■ Required work: What is the number of lines in the listing below that contain the string "test"? Give that number only.

■ Data under study:
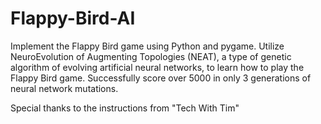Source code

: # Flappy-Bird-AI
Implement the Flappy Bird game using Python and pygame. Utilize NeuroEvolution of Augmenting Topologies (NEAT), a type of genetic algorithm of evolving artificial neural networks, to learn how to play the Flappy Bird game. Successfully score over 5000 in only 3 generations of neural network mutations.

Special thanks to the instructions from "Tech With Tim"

* * *

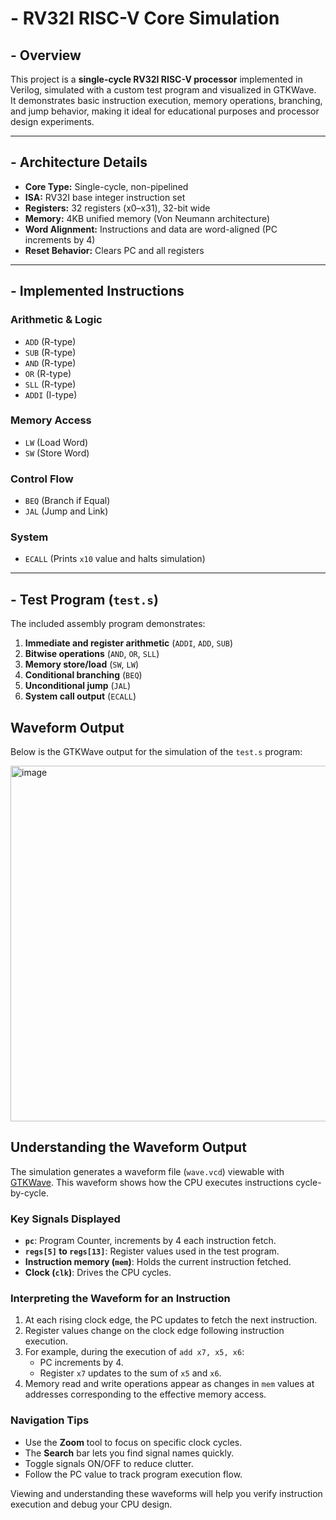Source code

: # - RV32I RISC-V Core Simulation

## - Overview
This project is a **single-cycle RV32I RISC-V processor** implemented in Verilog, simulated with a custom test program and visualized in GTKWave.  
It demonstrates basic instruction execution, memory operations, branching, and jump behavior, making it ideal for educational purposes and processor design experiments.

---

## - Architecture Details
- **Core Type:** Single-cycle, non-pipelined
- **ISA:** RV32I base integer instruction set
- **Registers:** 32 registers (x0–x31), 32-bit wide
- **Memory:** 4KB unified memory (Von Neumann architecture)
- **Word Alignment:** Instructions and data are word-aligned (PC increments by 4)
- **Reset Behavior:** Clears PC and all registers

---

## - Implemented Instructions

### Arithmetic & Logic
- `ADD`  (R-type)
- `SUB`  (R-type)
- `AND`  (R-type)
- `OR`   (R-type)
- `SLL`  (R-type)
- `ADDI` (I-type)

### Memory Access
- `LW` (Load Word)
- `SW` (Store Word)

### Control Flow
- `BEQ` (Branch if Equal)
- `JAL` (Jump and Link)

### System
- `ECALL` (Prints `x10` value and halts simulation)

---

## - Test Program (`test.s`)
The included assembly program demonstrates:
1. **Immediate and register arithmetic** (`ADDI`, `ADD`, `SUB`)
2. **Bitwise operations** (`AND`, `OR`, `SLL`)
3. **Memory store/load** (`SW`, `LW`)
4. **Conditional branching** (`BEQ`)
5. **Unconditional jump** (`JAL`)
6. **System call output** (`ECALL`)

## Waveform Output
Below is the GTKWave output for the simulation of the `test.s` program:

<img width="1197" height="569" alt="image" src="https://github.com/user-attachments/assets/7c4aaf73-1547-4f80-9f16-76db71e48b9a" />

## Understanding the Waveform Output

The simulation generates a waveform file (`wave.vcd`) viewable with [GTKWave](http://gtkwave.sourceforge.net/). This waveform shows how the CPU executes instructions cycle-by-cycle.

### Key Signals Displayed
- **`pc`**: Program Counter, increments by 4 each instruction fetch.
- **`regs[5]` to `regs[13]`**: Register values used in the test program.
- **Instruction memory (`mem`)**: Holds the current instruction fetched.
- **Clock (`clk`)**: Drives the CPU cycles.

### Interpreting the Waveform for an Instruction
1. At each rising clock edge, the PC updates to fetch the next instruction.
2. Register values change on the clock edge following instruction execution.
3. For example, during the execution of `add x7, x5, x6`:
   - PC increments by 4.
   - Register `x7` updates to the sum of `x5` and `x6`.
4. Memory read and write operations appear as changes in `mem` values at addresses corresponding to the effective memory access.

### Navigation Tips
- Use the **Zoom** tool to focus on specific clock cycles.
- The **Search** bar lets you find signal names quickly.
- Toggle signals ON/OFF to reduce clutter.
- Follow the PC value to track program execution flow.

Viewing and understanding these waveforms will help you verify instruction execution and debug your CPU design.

■ Result of this exercise: 4